We are investigating setting up an MPP System using HP-UX boxes. I understand how DataStage supports MPP Systems by the setting up of a configuration file that defines all the nodes available to it.

My question is if one of the servers in the cluster were to fail would DataStage be able to continue to run?

I know alot of assumptions need to be made here. Assume that all files and projects are located on a SAN.

Does this product support this kind of high availability?

Thanks for any insight.

vmcburney · Post by **vmcburney** » Tue Feb 28, 2006 4:54 pm

There was a session on this at AscentialWorld a couple years ago, from memory they were able to provide high availability by running the jobs through the RTI pack. The config files are hard coded to nodes, the RTI pack is more flexible letting jobs run on servers that are free or under utilised. You could manually cope with a server that is down by changing the default config file. Have several config files available for each type of server configuration and switch to one that will work.

It is hard to automatically cope with a server that goes down since you may be midway through an extract and some manual cleanup may be required.

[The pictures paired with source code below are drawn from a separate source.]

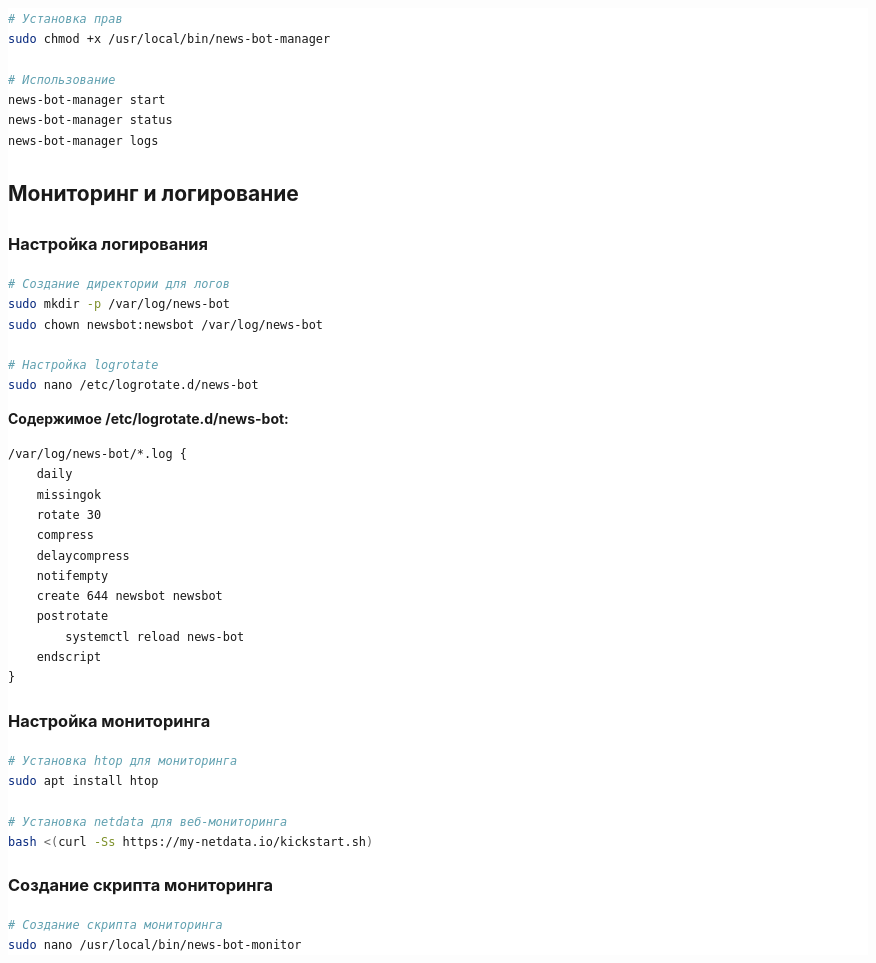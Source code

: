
 ```bash
# Установка прав
sudo chmod +x /usr/local/bin/news-bot-manager

# Использование
news-bot-manager start
news-bot-manager status
news-bot-manager logs
```

## Мониторинг и логирование

### Настройка логирования

```bash
# Создание директории для логов
sudo mkdir -p /var/log/news-bot
sudo chown newsbot:newsbot /var/log/news-bot

# Настройка logrotate
sudo nano /etc/logrotate.d/news-bot
```

**Содержимое /etc/logrotate.d/news-bot:**

```
/var/log/news-bot/*.log {
    daily
    missingok
    rotate 30
    compress
    delaycompress
    notifempty
    create 644 newsbot newsbot
    postrotate
        systemctl reload news-bot
    endscript
}
```

### Настройка мониторинга

```bash
# Установка htop для мониторинга
sudo apt install htop

# Установка netdata для веб-мониторинга
bash <(curl -Ss https://my-netdata.io/kickstart.sh)
```

### Создание скрипта мониторинга

```bash
# Создание скрипта мониторинга
sudo nano /usr/local/bin/news-bot-monitor
```
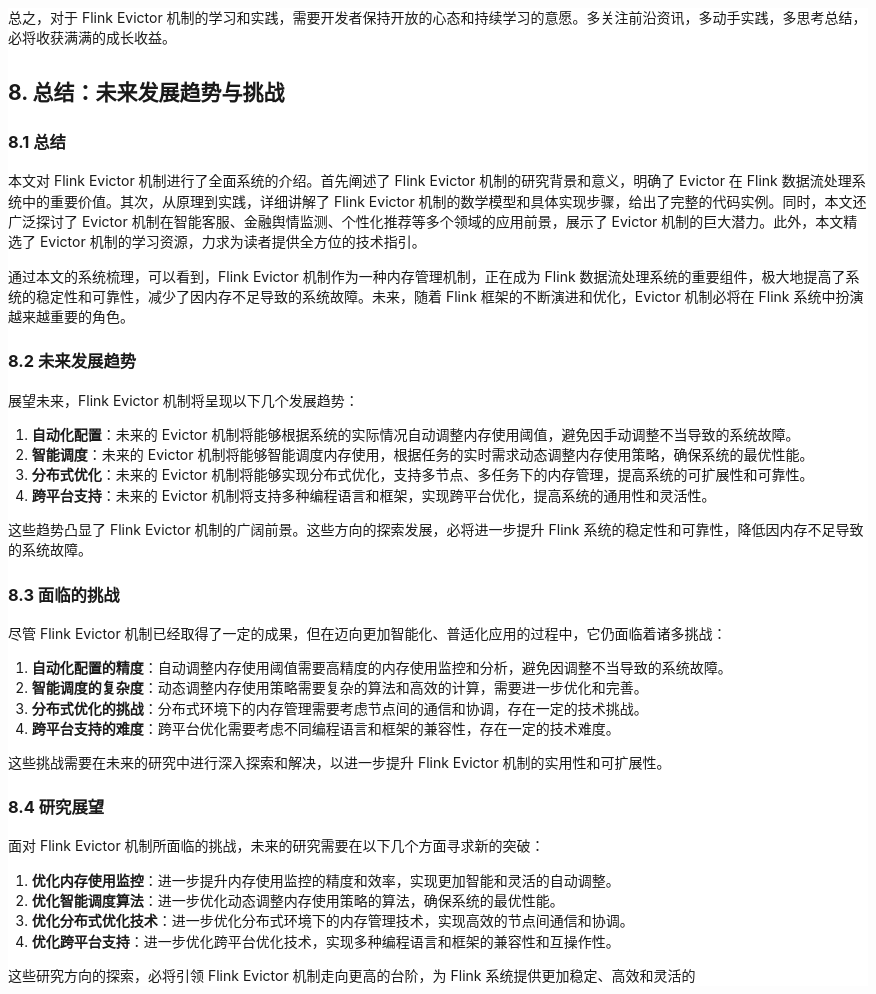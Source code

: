 总之，对于 Flink Evictor 机制的学习和实践，需要开发者保持开放的心态和持续学习的意愿。多关注前沿资讯，多动手实践，多思考总结，必将收获满满的成长收益。

## 8. 总结：未来发展趋势与挑战
### 8.1 总结

本文对 Flink Evictor 机制进行了全面系统的介绍。首先阐述了 Flink Evictor 机制的研究背景和意义，明确了 Evictor 在 Flink 数据流处理系统中的重要价值。其次，从原理到实践，详细讲解了 Flink Evictor 机制的数学模型和具体实现步骤，给出了完整的代码实例。同时，本文还广泛探讨了 Evictor 机制在智能客服、金融舆情监测、个性化推荐等多个领域的应用前景，展示了 Evictor 机制的巨大潜力。此外，本文精选了 Evictor 机制的学习资源，力求为读者提供全方位的技术指引。

通过本文的系统梳理，可以看到，Flink Evictor 机制作为一种内存管理机制，正在成为 Flink 数据流处理系统的重要组件，极大地提高了系统的稳定性和可靠性，减少了因内存不足导致的系统故障。未来，随着 Flink 框架的不断演进和优化，Evictor 机制必将在 Flink 系统中扮演越来越重要的角色。

### 8.2 未来发展趋势

展望未来，Flink Evictor 机制将呈现以下几个发展趋势：

1. **自动化配置**：未来的 Evictor 机制将能够根据系统的实际情况自动调整内存使用阈值，避免因手动调整不当导致的系统故障。
2. **智能调度**：未来的 Evictor 机制将能够智能调度内存使用，根据任务的实时需求动态调整内存使用策略，确保系统的最优性能。
3. **分布式优化**：未来的 Evictor 机制将能够实现分布式优化，支持多节点、多任务下的内存管理，提高系统的可扩展性和可靠性。
4. **跨平台支持**：未来的 Evictor 机制将支持多种编程语言和框架，实现跨平台优化，提高系统的通用性和灵活性。

这些趋势凸显了 Flink Evictor 机制的广阔前景。这些方向的探索发展，必将进一步提升 Flink 系统的稳定性和可靠性，降低因内存不足导致的系统故障。

### 8.3 面临的挑战

尽管 Flink Evictor 机制已经取得了一定的成果，但在迈向更加智能化、普适化应用的过程中，它仍面临着诸多挑战：

1. **自动化配置的精度**：自动调整内存使用阈值需要高精度的内存使用监控和分析，避免因调整不当导致的系统故障。
2. **智能调度的复杂度**：动态调整内存使用策略需要复杂的算法和高效的计算，需要进一步优化和完善。
3. **分布式优化的挑战**：分布式环境下的内存管理需要考虑节点间的通信和协调，存在一定的技术挑战。
4. **跨平台支持的难度**：跨平台优化需要考虑不同编程语言和框架的兼容性，存在一定的技术难度。

这些挑战需要在未来的研究中进行深入探索和解决，以进一步提升 Flink Evictor 机制的实用性和可扩展性。

### 8.4 研究展望

面对 Flink Evictor 机制所面临的挑战，未来的研究需要在以下几个方面寻求新的突破：

1. **优化内存使用监控**：进一步提升内存使用监控的精度和效率，实现更加智能和灵活的自动调整。
2. **优化智能调度算法**：进一步优化动态调整内存使用策略的算法，确保系统的最优性能。
3. **优化分布式优化技术**：进一步优化分布式环境下的内存管理技术，实现高效的节点间通信和协调。
4. **优化跨平台支持**：进一步优化跨平台优化技术，实现多种编程语言和框架的兼容性和互操作性。

这些研究方向的探索，必将引领 Flink Evictor 机制走向更高的台阶，为 Flink 系统提供更加稳定、高效和灵活的

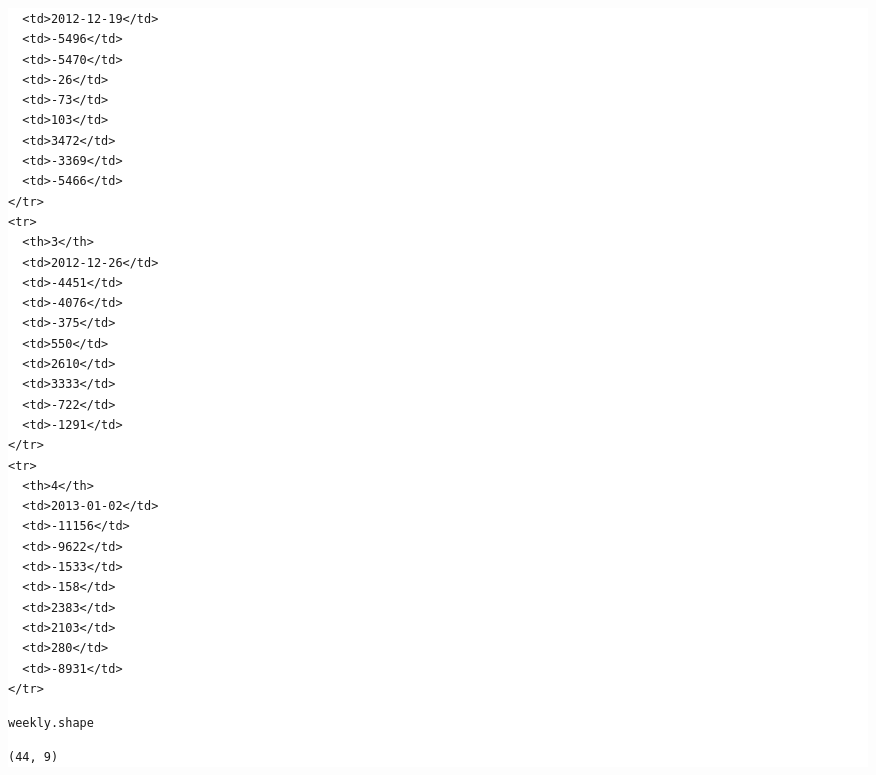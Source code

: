       <td>2012-12-19</td>
      <td>-5496</td>
      <td>-5470</td>
      <td>-26</td>
      <td>-73</td>
      <td>103</td>
      <td>3472</td>
      <td>-3369</td>
      <td>-5466</td>
    </tr>
    <tr>
      <th>3</th>
      <td>2012-12-26</td>
      <td>-4451</td>
      <td>-4076</td>
      <td>-375</td>
      <td>550</td>
      <td>2610</td>
      <td>3333</td>
      <td>-722</td>
      <td>-1291</td>
    </tr>
    <tr>
      <th>4</th>
      <td>2013-01-02</td>
      <td>-11156</td>
      <td>-9622</td>
      <td>-1533</td>
      <td>-158</td>
      <td>2383</td>
      <td>2103</td>
      <td>280</td>
      <td>-8931</td>
    </tr>
  </tbody>
</table>
</div>




```python
weekly.shape
```



```
(44, 9)
```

Similar functionality would be available if you added grid management software.

kommven · Post by **kommven** » Thu Mar 02, 2006 4:19 pm

How about Veritas Cluster Software.

My Question :

If a Job is initiated and running on Server 1 and Server 1 eventually over-loaded, is there a scope for the load to shift AUTOMATICALLY to Server 2?

vmcburney · Post by **vmcburney** » Thu Mar 02, 2006 6:15 pm

I've got a book from IBM here called "An Overview of the IBM WebSphere Data Integration Suite", the section on SOA states the following benefits:

* Scalable - They provide real-time scalability by distributing request processing and stopping/starting job instances across multiple WebSphere servers. This enables large unpredictable volumes of requests to be handled without performance degradation.
* Reliable and highly available - They provide service transparency across the complete spectrum of WebSphere DataStage servers. If any one server becomes unavailable, it routes requests to a different server in the pool.